Brahim’s Q2 net loss due to MAS settlement agreement

27 Aug 2015 / 20:17 H.

    PETALING JAYA: Brahim's Holdings Bhd made a net loss of RM6.81 million in the second quarter ended June 30, 2015 (Q2) compared with a net profit of RM1.56 million a year ago mainly due to continued concessions given to Malaysia Airlines Bhd (MAS) under the settlement agreement dated Feb 26, 2015.
    Revenue for the quarter fell 27.34% to RM67.09 million from RM92.34 million a year ago, it said in a filing with Bursa Malaysia earlier.
    During the quarter, its in-flight catering and related services saw a segmental loss from operations of RM4.98 million compared with a profit of RM10.42 million a year ago while revenue fell 28.11% to RM64.39 million from RM89.57 million a year ago.
    "The lower revenue resulted in an operating loss arising from price suppression implemented by MAS under its Recovery Plan as well as the concessions agreed with MAS under the Settlement Agreement," it said.
    In the food and beverage (F&B) segment, losses narrowed to RM201,000 from RM438,000 a year ago largely due to the positive outcome arising from the implementation of a turnaround plan for this segment.
    However, revenue for the segment fell 23.75% to RM597,000 in Q2 from RM783,000 a year ago due to reduced consumer spending on F&B across the board, as a result of the Goods and Services Tax (GST) implementation.
    Meanwhile, the logistics and related services segment saw a 17.42% rise in profit to RM364,000 in Q2 from RM310,000 a year ago while revenue fell 2.6% to RM1.87 million from RM1.92 million a year ago.
    Brahim's said the segment's revenue contribution remains on track and warehouse occupancy rate continues to remain stable.
    For the six months ended June 30, 2015, it reported a net loss of RM3.97 million compared with a net profit of RM5.72 million a year ago while revenue fell 17.31% to RM152.81 million from RM184.81 million a year ago.
    For the financial year ending Dec 31, 2015, Brahim's expects the meals volume revenue from MAS to be consistent with the previous period but profit margins from the in-flight catering and related services segment may be affected by the implementation of the new catering agreement effective Sept 1, 2015.
    Revenue from foreign airlines however, are expected to improve due to incoming new airline clients in the third quarter.
    "In the non-in-flight catering business, we are embarking into operating airport lounges commencing with Emirates Lounge and Malindo Lounge.

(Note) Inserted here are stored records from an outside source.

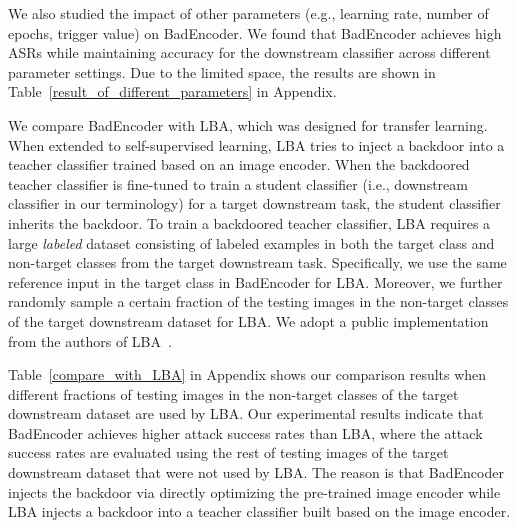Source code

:   We also studied the impact of other parameters (e.g., learning rate, number of epochs, trigger value) on BadEncoder. We found that BadEncoder achieves high ASRs while maintaining accuracy for the downstream classifier across different parameter settings. Due to the limited space, the results are shown in Table~\ref{result_of_different_parameters} in Appendix. 



 We compare BadEncoder with LBA, which was designed for transfer learning. When extended to self-supervised learning, LBA tries to inject a backdoor into a teacher classifier trained based on an image encoder. When the backdoored teacher classifier is fine-tuned to train a student classifier (i.e., downstream classifier in our terminology) for a target downstream task, the student classifier inherits the backdoor. To train a backdoored teacher classifier, LBA requires a large \emph{labeled} dataset consisting of {labeled} examples in both the target class and  non-target classes from the target downstream task. 
Specifically, we use the same reference input in the target class in BadEncoder for LBA. Moreover, we further randomly sample a certain fraction of the testing images in the non-target classes of the target downstream dataset for LBA. We adopt a public implementation from the authors of LBA~\cite{latent_url}. 



Table~\ref{compare_with_LBA} in Appendix shows our comparison results when different fractions of testing images in the non-target classes of the target downstream dataset are used by LBA. Our experimental results indicate that BadEncoder achieves higher attack success rates than LBA, where the attack success rates are evaluated using the rest of testing images of the target downstream dataset that were not used by LBA. The reason is that BadEncoder injects the backdoor via directly optimizing the pre-trained image encoder while LBA injects a backdoor into a teacher classifier built based on the image encoder.


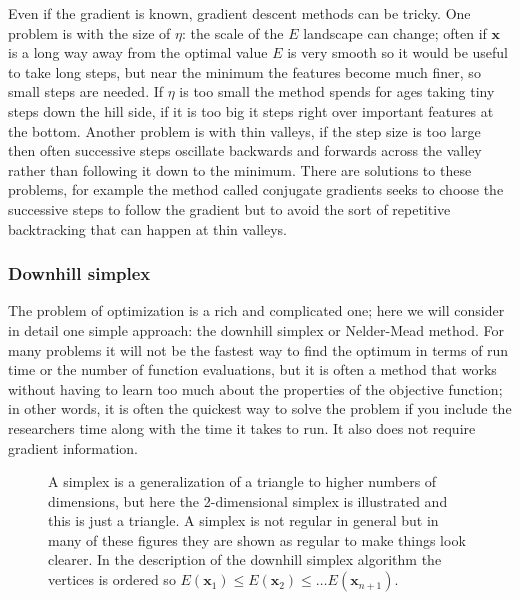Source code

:\documentclass[11pt,a4paper]{scrartcl}
\begin{document}
Even if the gradient is known, gradient descent methods can be
tricky. One problem is with the size of $\eta$: the scale of the $E$
landscape can change; often if $\mathbf{x}$ is a long way away from
the optimal value $E$ is very smooth so it would be useful to take
long steps, but near the minimum the features become much finer, so
small steps are needed. If $\eta$ is too small the method spends for
ages taking tiny steps down the hill side, if it is too big it steps
right over important features at the bottom. Another problem is with
thin valleys, if the step size is too large then often successive
steps oscillate backwards and forwards across the valley rather than
following it down to the minimum. There are solutions to these
problems, for example the method called conjugate gradients seeks to
choose the successive steps to follow the gradient but to avoid the
sort of repetitive backtracking that can happen at thin valleys.

\subsubsection*{Downhill simplex}

The problem of optimization is a rich and complicated one; here we
will consider in detail one simple approach: the downhill simplex or
Nelder-Mead method. For many problems it will not be the fastest way
to find the optimum in terms of run time or the number of function
evaluations, but it is often a method that works without having to
learn too much about the properties of the objective function; in
other words, it is often the quickest way to solve the problem if you
include the researchers time along with the time it takes to run. It
also does not require gradient information.

\begin{figure}
\begin{center}
\end{center}
\caption{A simplex is a generalization of a triangle to higher numbers
  of dimensions, but here the 2-dimensional simplex is illustrated and
  this is just a triangle. A simplex is not regular in general but in
  many of these figures they are shown as regular to make things look
  clearer. In the description of the downhill simplex algorithm the
  vertices is ordered so $E(\mathbf{x}_1)\le E(\mathbf{x}_2)\le \ldots
  E(\mathbf{x}_{n+1})$.\label{fig:simplex}}
\end{figure}
\end{document}
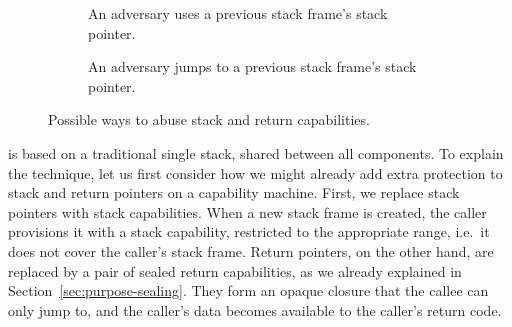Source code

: \documentclass[acmsmall,screen]{acmart}\settopmatter{}
\begin{document}
\begin{figure}
\begin{subfigure}{0.4\linewidth}
    \caption{An adversary uses a previous stack frame's stack pointer.}
    \label{fig:stack-ptr-abuse}
  \end{subfigure}
  \begin{subfigure}{0.18\linewidth}
    \phantom{testtestes}
  \end{subfigure}
  \begin{subfigure}{0.4\linewidth}
    \centering
    \caption{An adversary jumps to a previous stack frame's stack pointer.}
    \label{fig:ret-ptr-abuse}
  \end{subfigure}
  
  \caption{Possible ways to abuse stack and return capabilities.}
  \label{fig:stack-ret-ptr-abuse}
\end{figure}

\stktokens{} is based on a traditional single stack, shared between all components.
To explain the technique, let us first consider how we might already add extra protection to stack and return pointers on a capability machine.
First, we replace stack pointers with stack capabilities.
When a new stack frame is created, the caller provisions it with a stack capability, restricted to the appropriate range, i.e.\ it does not cover the caller's stack frame.
Return pointers, on the other hand, are replaced by a pair of sealed return capabilities, as we already explained in Section~\ref{sec:purpose-sealing}.
They form an opaque closure that the callee can only jump to, and the caller's data becomes available to the caller's return code. 
\end{document}

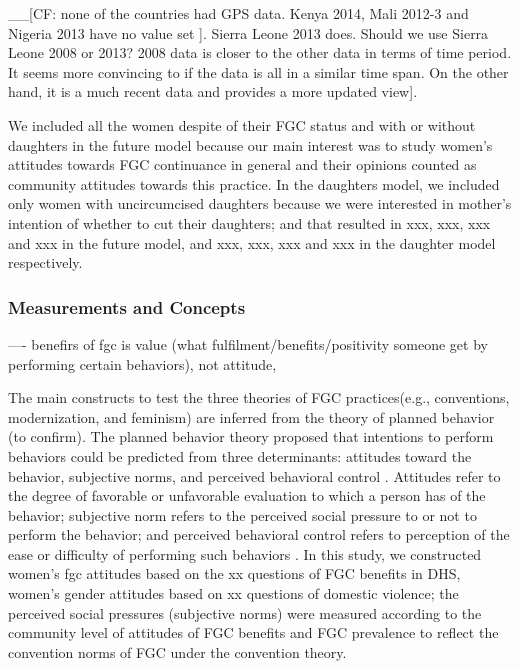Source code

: \documentclass[12pt,]{article}
\begin{document}
\_\_{[}CF: none of the countries had GPS data.  Kenya 2014, Mali 2012-3 and Nigeria 2013 have no value set {]}.  Sierra Leone 2013 does.  Should we use Sierra Leone 2008 or 2013? 2008 data is closer to the other data in terms of time period. It seems more convincing to if the data is all in a similar time span.  On the other hand, it is a much recent data and provides a more updated view{]}. 

We included all the women despite of their FGC status and with or without daughters in the future model because our main interest was to study women's attitudes towards FGC continuance in general and their opinions counted as community attitudes towards this practice.  In the daughters model, we included only women with uncircumcised daughters because we were interested in mother's intention of whether to cut their daughters; and that resulted in xxx, xxx, xxx and xxx in the future model, and xxx, xxx, xxx and xxx in the daughter model respectively.


\subsubsection{Measurements and Concepts}\label{measurements-and-concepts}
---- benefirs of fgc is value (what fulfilment/benefits/positivity someone get by performing certain behaviors), not attitude,

The main constructs to test the three theories of FGC practices(e.g., conventions, modernization, and feminism) are inferred from the theory of planned behavior \cite{Ajze91, Ajze02, ThomMadd92} (to confirm).  The planned behavior theory proposed that intentions to perform behaviors could be predicted from three determinants:  attitudes toward the behavior, subjective norms, and perceived behavioral control \cite{Ajze91}.  Attitudes refer to the degree of favorable or unfavorable evaluation to which a person has of the behavior; subjective norm refers to the perceived social pressure to or not to perform the behavior; and perceived behavioral control refers to perception of the ease or difficulty of performing such behaviors \cite{Ajze91}.  In this study, we constructed women's fgc attitudes based on the xx questions of FGC benefits in DHS, women's gender attitudes based on xx questions of domestic violence; the perceived social pressures (subjective norms) were measured according to the community level of attitudes of FGC benefits and FGC prevalence to reflect the convention norms of FGC under the convention theory.
\end{document}
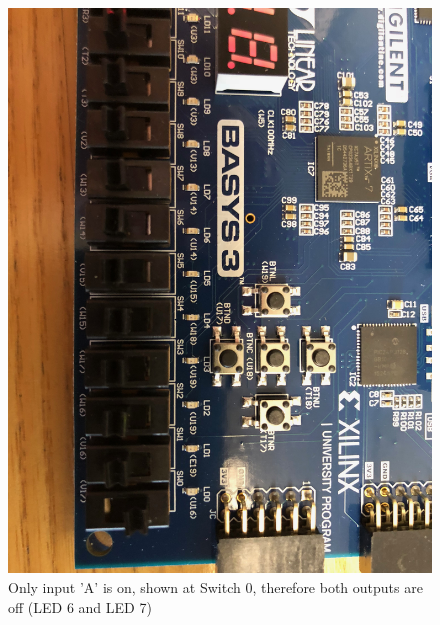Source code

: \documentclass[11pt]{article}
\begin{document}
\begin{figure}[H]
	\includegraphics[width=\textwidth]{report_images/Lab1BoardPictures/Lab1Part1/IMG_0404.jpg}
	\caption{\label{fig:figure-name}Only input 'A' is on, shown at Switch 0, therefore both outputs are off (LED 6 and LED 7)}
\end{figure}
\end{document}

We are also currently looking into operating cafe outlets at private universities and providing hot meals/refreshments on board the KTM Electronic Train System," it said.
    The F&B segment's losses are expected to be narrowed gradually in the coming quarters after the implementation of the turnaround plan while the logistics segment is expected to continue its "stable business trend" in its warehousing services and forwarding business.
    Meanwhile, its subsidiary Dewina Host Sdn Bhd obtained a contract extension for three years until 2018 at Kuala Lumpur International Airport and will continue to operate F&B outlets at the airport. It also expects improvement in revenue from its operations at klia2.